Verordening betreffende de behandeling van verzoeken om schadevergoeding ingevolge artikel 49 van de Wet op de ruimtelijke ordening.

Geldend van 18-04-1995 t/m heden

Intitulé

Verordening betreffende de behandeling van verzoeken om schadevergoeding ingevolge artikel 49 van de Wet op de ruimtelijke ordening.

Artikel 1

In deze verordening wordt verstaan onder:

a.

artikel 49:

artikel 49 van de Wet op de ruimtelijke ordening;

b.

adviseur:

de adviseur, zoals bedoeld in artikel 3, lid 2;

c.

aanvrager:

degene die een verzoek om schadevergoeding als bedoeld in artikel 49 heeft ingediend.

Artikel 2

Naast het bepaalde in artikel 4:2 van de Algemene wet bestuursrecht dient de aanvraag om schadevergoeding als bedoeld in artikel 49 tevens te vermelden:

  • -

    op grond van welk(e) van de in artikel 49, genoemde gevallen aanvrager aanspraak maakt op vergoeding van schade;

  • -

    de aard en omvang van de schade en zo mogelijk een specificatie van het bedrag van de schade;

  • -

    de datum vanaf waarvan schade is geleden of zal worden geleden;

  • -

    de redenen voor vergoeding van die schade door de gemeente.

Indien een gemachtigde is aangewezen dient een schriftelijke machtiging te worden overgelegd.

Artikel 3

  • 1. Een aanvraag wordt door burgemeester en wethouders ter beoordeling voorgelegd aan een adviseur.

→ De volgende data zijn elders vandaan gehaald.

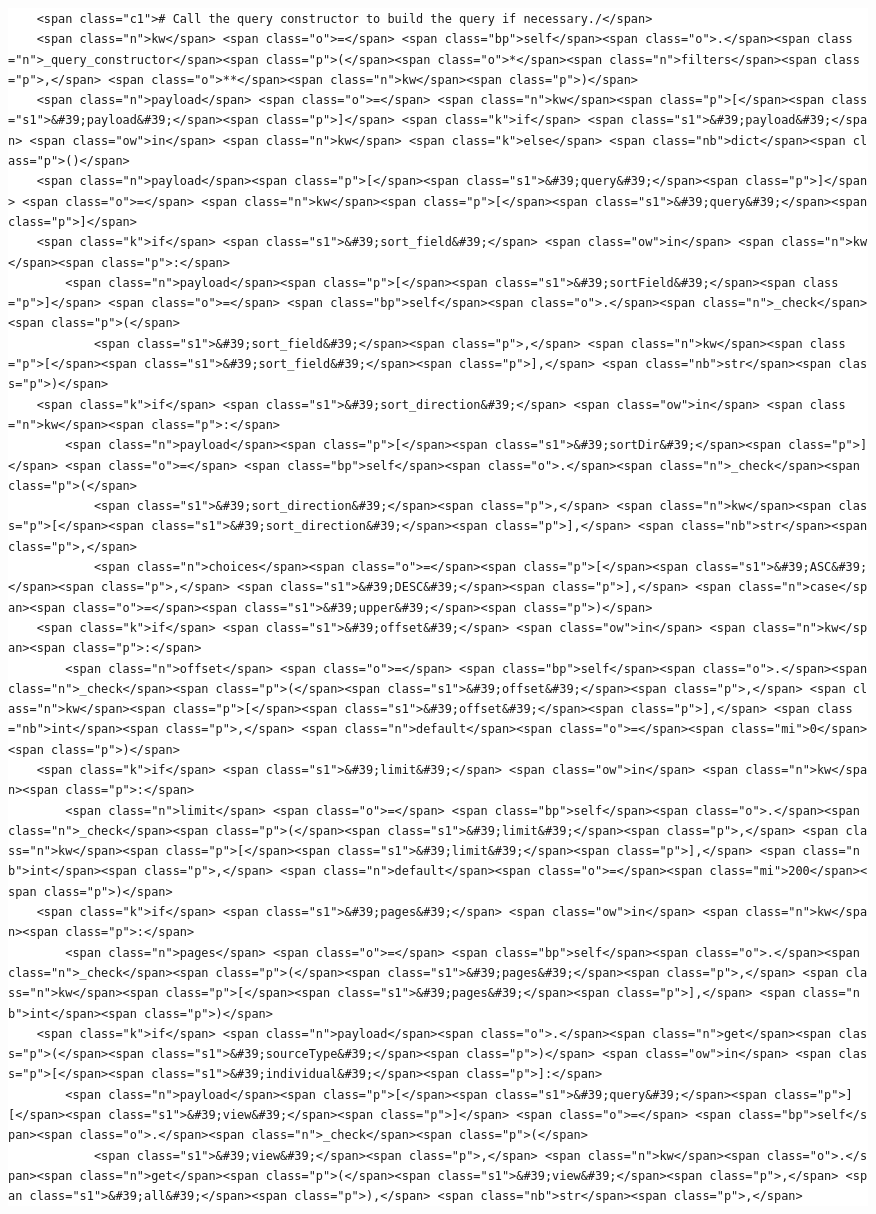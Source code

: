         <span class="c1"># Call the query constructor to build the query if necessary./</span>
        <span class="n">kw</span> <span class="o">=</span> <span class="bp">self</span><span class="o">.</span><span class="n">_query_constructor</span><span class="p">(</span><span class="o">*</span><span class="n">filters</span><span class="p">,</span> <span class="o">**</span><span class="n">kw</span><span class="p">)</span>
        <span class="n">payload</span> <span class="o">=</span> <span class="n">kw</span><span class="p">[</span><span class="s1">&#39;payload&#39;</span><span class="p">]</span> <span class="k">if</span> <span class="s1">&#39;payload&#39;</span> <span class="ow">in</span> <span class="n">kw</span> <span class="k">else</span> <span class="nb">dict</span><span class="p">()</span>
        <span class="n">payload</span><span class="p">[</span><span class="s1">&#39;query&#39;</span><span class="p">]</span> <span class="o">=</span> <span class="n">kw</span><span class="p">[</span><span class="s1">&#39;query&#39;</span><span class="p">]</span>
        <span class="k">if</span> <span class="s1">&#39;sort_field&#39;</span> <span class="ow">in</span> <span class="n">kw</span><span class="p">:</span>
            <span class="n">payload</span><span class="p">[</span><span class="s1">&#39;sortField&#39;</span><span class="p">]</span> <span class="o">=</span> <span class="bp">self</span><span class="o">.</span><span class="n">_check</span><span class="p">(</span>
                <span class="s1">&#39;sort_field&#39;</span><span class="p">,</span> <span class="n">kw</span><span class="p">[</span><span class="s1">&#39;sort_field&#39;</span><span class="p">],</span> <span class="nb">str</span><span class="p">)</span>
        <span class="k">if</span> <span class="s1">&#39;sort_direction&#39;</span> <span class="ow">in</span> <span class="n">kw</span><span class="p">:</span>
            <span class="n">payload</span><span class="p">[</span><span class="s1">&#39;sortDir&#39;</span><span class="p">]</span> <span class="o">=</span> <span class="bp">self</span><span class="o">.</span><span class="n">_check</span><span class="p">(</span>
                <span class="s1">&#39;sort_direction&#39;</span><span class="p">,</span> <span class="n">kw</span><span class="p">[</span><span class="s1">&#39;sort_direction&#39;</span><span class="p">],</span> <span class="nb">str</span><span class="p">,</span>
                <span class="n">choices</span><span class="o">=</span><span class="p">[</span><span class="s1">&#39;ASC&#39;</span><span class="p">,</span> <span class="s1">&#39;DESC&#39;</span><span class="p">],</span> <span class="n">case</span><span class="o">=</span><span class="s1">&#39;upper&#39;</span><span class="p">)</span>
        <span class="k">if</span> <span class="s1">&#39;offset&#39;</span> <span class="ow">in</span> <span class="n">kw</span><span class="p">:</span>
            <span class="n">offset</span> <span class="o">=</span> <span class="bp">self</span><span class="o">.</span><span class="n">_check</span><span class="p">(</span><span class="s1">&#39;offset&#39;</span><span class="p">,</span> <span class="n">kw</span><span class="p">[</span><span class="s1">&#39;offset&#39;</span><span class="p">],</span> <span class="nb">int</span><span class="p">,</span> <span class="n">default</span><span class="o">=</span><span class="mi">0</span><span class="p">)</span>
        <span class="k">if</span> <span class="s1">&#39;limit&#39;</span> <span class="ow">in</span> <span class="n">kw</span><span class="p">:</span>
            <span class="n">limit</span> <span class="o">=</span> <span class="bp">self</span><span class="o">.</span><span class="n">_check</span><span class="p">(</span><span class="s1">&#39;limit&#39;</span><span class="p">,</span> <span class="n">kw</span><span class="p">[</span><span class="s1">&#39;limit&#39;</span><span class="p">],</span> <span class="nb">int</span><span class="p">,</span> <span class="n">default</span><span class="o">=</span><span class="mi">200</span><span class="p">)</span>
        <span class="k">if</span> <span class="s1">&#39;pages&#39;</span> <span class="ow">in</span> <span class="n">kw</span><span class="p">:</span>
            <span class="n">pages</span> <span class="o">=</span> <span class="bp">self</span><span class="o">.</span><span class="n">_check</span><span class="p">(</span><span class="s1">&#39;pages&#39;</span><span class="p">,</span> <span class="n">kw</span><span class="p">[</span><span class="s1">&#39;pages&#39;</span><span class="p">],</span> <span class="nb">int</span><span class="p">)</span>
        <span class="k">if</span> <span class="n">payload</span><span class="o">.</span><span class="n">get</span><span class="p">(</span><span class="s1">&#39;sourceType&#39;</span><span class="p">)</span> <span class="ow">in</span> <span class="p">[</span><span class="s1">&#39;individual&#39;</span><span class="p">]:</span>
            <span class="n">payload</span><span class="p">[</span><span class="s1">&#39;query&#39;</span><span class="p">][</span><span class="s1">&#39;view&#39;</span><span class="p">]</span> <span class="o">=</span> <span class="bp">self</span><span class="o">.</span><span class="n">_check</span><span class="p">(</span>
                <span class="s1">&#39;view&#39;</span><span class="p">,</span> <span class="n">kw</span><span class="o">.</span><span class="n">get</span><span class="p">(</span><span class="s1">&#39;view&#39;</span><span class="p">,</span> <span class="s1">&#39;all&#39;</span><span class="p">),</span> <span class="nb">str</span><span class="p">,</span>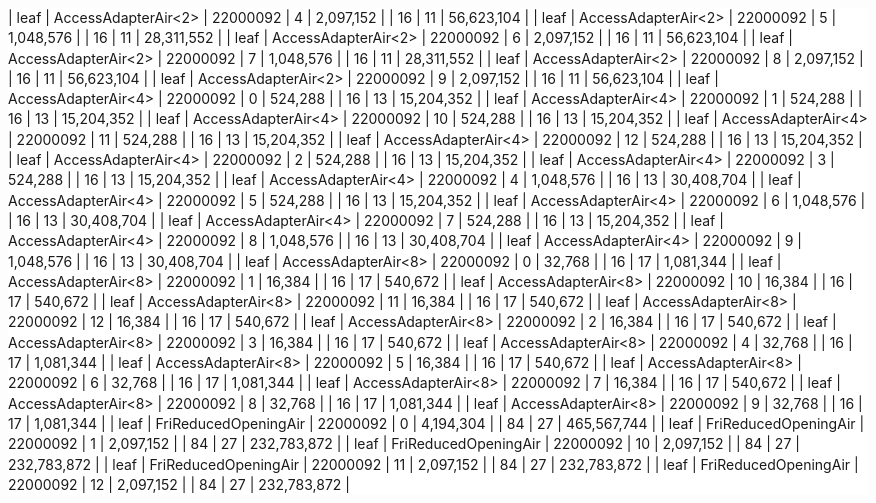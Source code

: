| leaf | AccessAdapterAir<2> | 22000092 | 4 | 2,097,152 |  | 16 | 11 | 56,623,104 | 
| leaf | AccessAdapterAir<2> | 22000092 | 5 | 1,048,576 |  | 16 | 11 | 28,311,552 | 
| leaf | AccessAdapterAir<2> | 22000092 | 6 | 2,097,152 |  | 16 | 11 | 56,623,104 | 
| leaf | AccessAdapterAir<2> | 22000092 | 7 | 1,048,576 |  | 16 | 11 | 28,311,552 | 
| leaf | AccessAdapterAir<2> | 22000092 | 8 | 2,097,152 |  | 16 | 11 | 56,623,104 | 
| leaf | AccessAdapterAir<2> | 22000092 | 9 | 2,097,152 |  | 16 | 11 | 56,623,104 | 
| leaf | AccessAdapterAir<4> | 22000092 | 0 | 524,288 |  | 16 | 13 | 15,204,352 | 
| leaf | AccessAdapterAir<4> | 22000092 | 1 | 524,288 |  | 16 | 13 | 15,204,352 | 
| leaf | AccessAdapterAir<4> | 22000092 | 10 | 524,288 |  | 16 | 13 | 15,204,352 | 
| leaf | AccessAdapterAir<4> | 22000092 | 11 | 524,288 |  | 16 | 13 | 15,204,352 | 
| leaf | AccessAdapterAir<4> | 22000092 | 12 | 524,288 |  | 16 | 13 | 15,204,352 | 
| leaf | AccessAdapterAir<4> | 22000092 | 2 | 524,288 |  | 16 | 13 | 15,204,352 | 
| leaf | AccessAdapterAir<4> | 22000092 | 3 | 524,288 |  | 16 | 13 | 15,204,352 | 
| leaf | AccessAdapterAir<4> | 22000092 | 4 | 1,048,576 |  | 16 | 13 | 30,408,704 | 
| leaf | AccessAdapterAir<4> | 22000092 | 5 | 524,288 |  | 16 | 13 | 15,204,352 | 
| leaf | AccessAdapterAir<4> | 22000092 | 6 | 1,048,576 |  | 16 | 13 | 30,408,704 | 
| leaf | AccessAdapterAir<4> | 22000092 | 7 | 524,288 |  | 16 | 13 | 15,204,352 | 
| leaf | AccessAdapterAir<4> | 22000092 | 8 | 1,048,576 |  | 16 | 13 | 30,408,704 | 
| leaf | AccessAdapterAir<4> | 22000092 | 9 | 1,048,576 |  | 16 | 13 | 30,408,704 | 
| leaf | AccessAdapterAir<8> | 22000092 | 0 | 32,768 |  | 16 | 17 | 1,081,344 | 
| leaf | AccessAdapterAir<8> | 22000092 | 1 | 16,384 |  | 16 | 17 | 540,672 | 
| leaf | AccessAdapterAir<8> | 22000092 | 10 | 16,384 |  | 16 | 17 | 540,672 | 
| leaf | AccessAdapterAir<8> | 22000092 | 11 | 16,384 |  | 16 | 17 | 540,672 | 
| leaf | AccessAdapterAir<8> | 22000092 | 12 | 16,384 |  | 16 | 17 | 540,672 | 
| leaf | AccessAdapterAir<8> | 22000092 | 2 | 16,384 |  | 16 | 17 | 540,672 | 
| leaf | AccessAdapterAir<8> | 22000092 | 3 | 16,384 |  | 16 | 17 | 540,672 | 
| leaf | AccessAdapterAir<8> | 22000092 | 4 | 32,768 |  | 16 | 17 | 1,081,344 | 
| leaf | AccessAdapterAir<8> | 22000092 | 5 | 16,384 |  | 16 | 17 | 540,672 | 
| leaf | AccessAdapterAir<8> | 22000092 | 6 | 32,768 |  | 16 | 17 | 1,081,344 | 
| leaf | AccessAdapterAir<8> | 22000092 | 7 | 16,384 |  | 16 | 17 | 540,672 | 
| leaf | AccessAdapterAir<8> | 22000092 | 8 | 32,768 |  | 16 | 17 | 1,081,344 | 
| leaf | AccessAdapterAir<8> | 22000092 | 9 | 32,768 |  | 16 | 17 | 1,081,344 | 
| leaf | FriReducedOpeningAir | 22000092 | 0 | 4,194,304 |  | 84 | 27 | 465,567,744 | 
| leaf | FriReducedOpeningAir | 22000092 | 1 | 2,097,152 |  | 84 | 27 | 232,783,872 | 
| leaf | FriReducedOpeningAir | 22000092 | 10 | 2,097,152 |  | 84 | 27 | 232,783,872 | 
| leaf | FriReducedOpeningAir | 22000092 | 11 | 2,097,152 |  | 84 | 27 | 232,783,872 | 
| leaf | FriReducedOpeningAir | 22000092 | 12 | 2,097,152 |  | 84 | 27 | 232,783,872 | 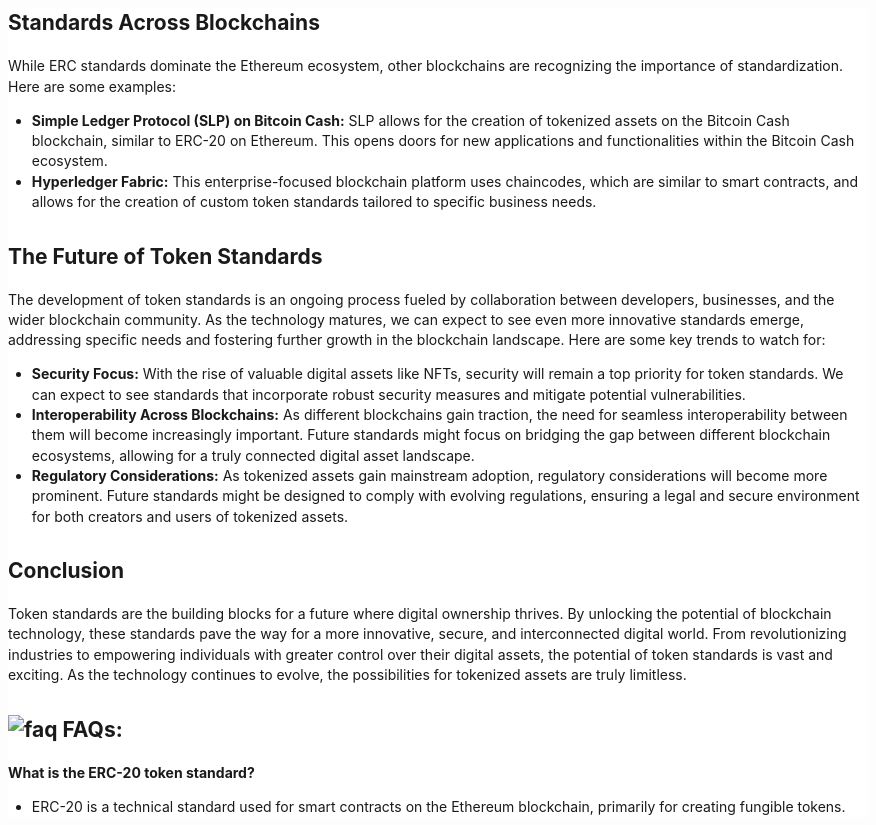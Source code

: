 
**Standards Across Blockchains**
--------------------------------


While ERC standards dominate the Ethereum ecosystem, other blockchains are recognizing the importance of standardization. Here are some examples:


* **Simple Ledger Protocol (SLP) on Bitcoin Cash:** SLP allows for the creation of tokenized assets on the Bitcoin Cash blockchain, similar to ERC-20 on Ethereum. This opens doors for new applications and functionalities within the Bitcoin Cash ecosystem.
* **Hyperledger Fabric:** This enterprise-focused blockchain platform uses chaincodes, which are similar to smart contracts, and allows for the creation of custom token standards tailored to specific business needs.


**The Future of Token Standards**
---------------------------------


The development of token standards is an ongoing process fueled by collaboration between developers, businesses, and the wider blockchain community. As the technology matures, we can expect to see even more innovative standards emerge, addressing specific needs and fostering further growth in the blockchain landscape. Here are some key trends to watch for:


* **Security Focus:** With the rise of valuable digital assets like NFTs, security will remain a top priority for token standards. We can expect to see standards that incorporate robust security measures and mitigate potential vulnerabilities.
* **Interoperability Across Blockchains:** As different blockchains gain traction, the need for seamless interoperability between them will become increasingly important. Future standards might focus on bridging the gap between different blockchain ecosystems, allowing for a truly connected digital asset landscape.
* **Regulatory Considerations:** As tokenized assets gain mainstream adoption, regulatory considerations will become more prominent. Future standards might be designed to comply with evolving regulations, ensuring a legal and secure environment for both creators and users of tokenized assets.


**Conclusion**
--------------


Token standards are the building blocks for a future where digital ownership thrives. By unlocking the potential of blockchain technology, these standards pave the way for a more innovative, secure, and interconnected digital world. From revolutionizing industries to empowering individuals with greater control over their digital assets, the potential of token standards is vast and exciting. As the technology continues to evolve, the possibilities for tokenized assets are truly limitless.



![faq](https://metana.io/wp-content/uploads/2024/05/Questions-bro-1.svg)
**FAQs:**
---------


**What is the ERC-20 token standard?**


* ERC-20 is a technical standard used for smart contracts on the Ethereum blockchain, primarily for creating fungible tokens.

  • 2. Als adviseur treedt op de Stichting Adviesbureau Onroerende Zaken te Rotterdam, of, als dit naar het oordeel van burgemeester en wethouders wenselijk is een ander door hen aan te wijzen bureau dan wel drie door hen te benoemen onafhankelijke deskundigen.

Artikel 4

Burgemeester en wethouders stellen binnen vier weken na ontvangst de aanvraag in handen van de adviseur.

Artikel 5

  • 1. De adviseur stelt de aanvrager en een of meer door burgemeester en wethouders aan te wijzen ambtenaren van de gemeente in de gelegenheid hun standpunt uiteen te zetten c.q. nadere informatie te verschaffen.

  • 2. Indien van toepassing, beraadt de adviseur zich hierbij, zo nodig in overleg met partijen, omtrent de mogelijkheden, welke de bepalingen van het bestemmingsplan zouden kunnen bieden tot voorkoming of beperking van de schade.

Artikel 6

  • 1. De adviseur gaat allereerst na of naar zijn mening de aanvrager ten gevolge van de in artikel 49 genoemde grondslagen schade lijdt, welke redelijkerwijs niet of niet geheel te zijnen laste behoort te blijven. Hij vermeldt het resultaat van dit onderzoek in zijn rapport.

  • 2. Leidt dit onderzoek tot een bevestigende beantwoording, dan adviseert de adviseur over wat naar zijn oordeel de ten laste van aanvrager blijvende schade en de billijke schadevergoeding dient te zijn.

Artikel 7

  • 1. De adviseur brengt binnen zestien weken nadat de aanvraag om advies in handen is gesteld van de adviseur schriftelijk advies uit aan burgemeester en wethouders.

  • 2. Burgemeester en wethouders zenden direct na ontvangst van het advies een kopie hiervan naar de aanvrager.

Artikel 8

Binnen twaalf weken nadat de adviseur het advies, genoemd in het vorige artikel, heeft uitgebracht, beslist de gemeenteraad op de aanvraag.

Artikel 9

De gemeenteraad beslist binnen twaalf weken na ontvangst op een aanvraag om schadevergoeding zonder toepassing te geven aan de artikelen 4 tot en met 8 indien naar het oordeel van de gemeenteraad:

  • a.

    de aanvraag om schadevergoeding kennelijk ongegrond is;

  • b.

    de aanvraag om schadevergoeding buiten behandeling moet worden gelaten.

Artikel 10

  • 1. Deze verordening kan worden aangehaald onder de titel "Schadevergoedings-verordening 1988".

  • 2. Zij treedt in werking met ingang van de dag volgend op die van haar afkondiging.